それ以外に言語を話すものには会わなかったし、その痕跡も見つから無かった。見たことのない生物などは興味をそそられたが、それも一か月もすれば見飽きた。どうしようもなく何もない日々を過ごしていた。それはもう生きているのか死んでいるのか怪しい位。

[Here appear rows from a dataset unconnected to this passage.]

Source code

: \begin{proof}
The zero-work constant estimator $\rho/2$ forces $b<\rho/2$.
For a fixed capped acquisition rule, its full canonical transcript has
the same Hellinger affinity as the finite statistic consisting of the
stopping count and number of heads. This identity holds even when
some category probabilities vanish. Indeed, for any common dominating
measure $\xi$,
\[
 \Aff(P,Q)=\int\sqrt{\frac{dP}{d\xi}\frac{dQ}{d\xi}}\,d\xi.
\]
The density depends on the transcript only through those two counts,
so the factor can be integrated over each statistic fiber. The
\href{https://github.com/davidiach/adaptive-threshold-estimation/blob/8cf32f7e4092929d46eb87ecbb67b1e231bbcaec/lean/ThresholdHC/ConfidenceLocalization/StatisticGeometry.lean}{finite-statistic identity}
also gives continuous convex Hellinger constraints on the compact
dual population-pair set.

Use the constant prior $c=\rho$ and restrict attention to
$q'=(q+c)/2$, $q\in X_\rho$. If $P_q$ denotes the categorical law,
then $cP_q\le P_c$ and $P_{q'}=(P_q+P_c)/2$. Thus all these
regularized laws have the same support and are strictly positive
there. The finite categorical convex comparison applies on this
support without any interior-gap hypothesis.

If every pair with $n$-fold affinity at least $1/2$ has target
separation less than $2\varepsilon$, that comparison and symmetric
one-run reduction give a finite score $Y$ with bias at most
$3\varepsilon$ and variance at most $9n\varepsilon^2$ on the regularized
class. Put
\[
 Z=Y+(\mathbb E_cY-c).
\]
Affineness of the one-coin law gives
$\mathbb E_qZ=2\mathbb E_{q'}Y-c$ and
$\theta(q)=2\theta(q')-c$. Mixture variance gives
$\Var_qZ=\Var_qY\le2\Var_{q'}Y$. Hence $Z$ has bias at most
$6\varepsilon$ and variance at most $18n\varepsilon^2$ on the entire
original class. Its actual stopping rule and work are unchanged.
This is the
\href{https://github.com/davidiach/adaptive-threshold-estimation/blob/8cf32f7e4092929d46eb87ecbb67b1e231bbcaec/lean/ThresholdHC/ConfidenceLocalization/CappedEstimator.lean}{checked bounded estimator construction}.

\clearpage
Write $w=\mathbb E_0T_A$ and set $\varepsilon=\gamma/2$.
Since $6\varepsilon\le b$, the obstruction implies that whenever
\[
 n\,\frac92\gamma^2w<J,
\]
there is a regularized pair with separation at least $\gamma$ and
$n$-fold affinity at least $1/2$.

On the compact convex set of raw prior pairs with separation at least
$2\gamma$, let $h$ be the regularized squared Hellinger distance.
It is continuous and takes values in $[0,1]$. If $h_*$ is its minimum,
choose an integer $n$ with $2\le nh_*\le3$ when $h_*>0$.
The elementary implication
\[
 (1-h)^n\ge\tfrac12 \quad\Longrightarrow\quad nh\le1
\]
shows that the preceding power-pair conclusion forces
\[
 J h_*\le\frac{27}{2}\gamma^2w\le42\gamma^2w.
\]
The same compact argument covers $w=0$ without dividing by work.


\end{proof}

しかし今日ついに森を抜けた。そして私は喜びに包まれた。
そこには村があった。周りは木の塀で囲まれていて、弓っぽいものをもった、おそらくは兵士が門らしきものを挟んで立っている。遠い昔歴史の教科書で見たような集落の姿。
つまり…
「人が居る!!!」
嬉しさの余り思わず声が出る。その声で門番らしきものがこちらを一瞥するがそんなことより私は数年ぶりの人の姿に感動したのだった。足取り軽やかに、それはもうスキップするくらいの感じで村の方に向かっていく。一体この村にはどんな人が居るのか。なにか美味しい食べ物はあるか。可愛い子は居るのかなど、今まで止まっていた思考が一気に溢れ出した。
「…お前。」
しかし、門番の近くまできて足を止めた。止めざるを得なかった。その門番から発せられるオーラのせいである。暗くてお互いによく顔は見えいていないがピリピリと伝わってくる。ああこのオーラ私知ってるわ。異形の物のそれとは全く比べ物にならないくらい小さいが、これはあれである。明確な
…敵意…
「あの…怪しいものじゃないです?」
何故か疑問形になってしまった。その言葉を最後に一瞬だけ沈黙が訪れる。
「…妖怪だ!!妖怪が来たぞ!!総員放て!!」
その門番がそう叫ぶと同時に至る所から矢が飛んできた。量がやばい。一体どこからそんなに飛んで来るんですかね…というか。
「なんでぇぇ!!」
逃げる。それはもうなりふり構わず。当たる矢だけ能力で相殺しつつ全力で逃げる。
私的には友好的に人畜無害に過ごすつもり満々だったのにあちらさんにその気は無いらしい。踏んだり蹴ったりこんちくしょう。
おーまいがー…
この世界に送ったのが神様なら私はお前を許さない。
「ひどい目にあった…」
また森に戻ってきました。めっちゃ精神的に疲れました。ええ。
しかし、どうしよう。敵意はないんだけどなぁ…近づけないと何も伝えられないし…
と、そこで無駄に良い耳に草を踏みしめる音が聞こえてきた。
「あんた面白いね。人里に真正面から入ろうとするなんてとんだ阿呆だよ。」
といきなり声を掛けられたその方を向くと人が立っていた。いや正確には人ではない。二十代くらいのお姉さんの風貌だが頭の上にあるイヌ科っぽい耳と腰のあたりに見える長い尻尾が人じゃない事を表している。服装はこげ茶色のコートみたいなものを上に着ていて下は黒いパンツ。胸元の赤いリボンが少し可愛らしい。動きやすそうな服装がそのカラッとした口調に合っていた。
「あんたの名前はなんだい?」
これが私の初めての妖怪との邂逅であった。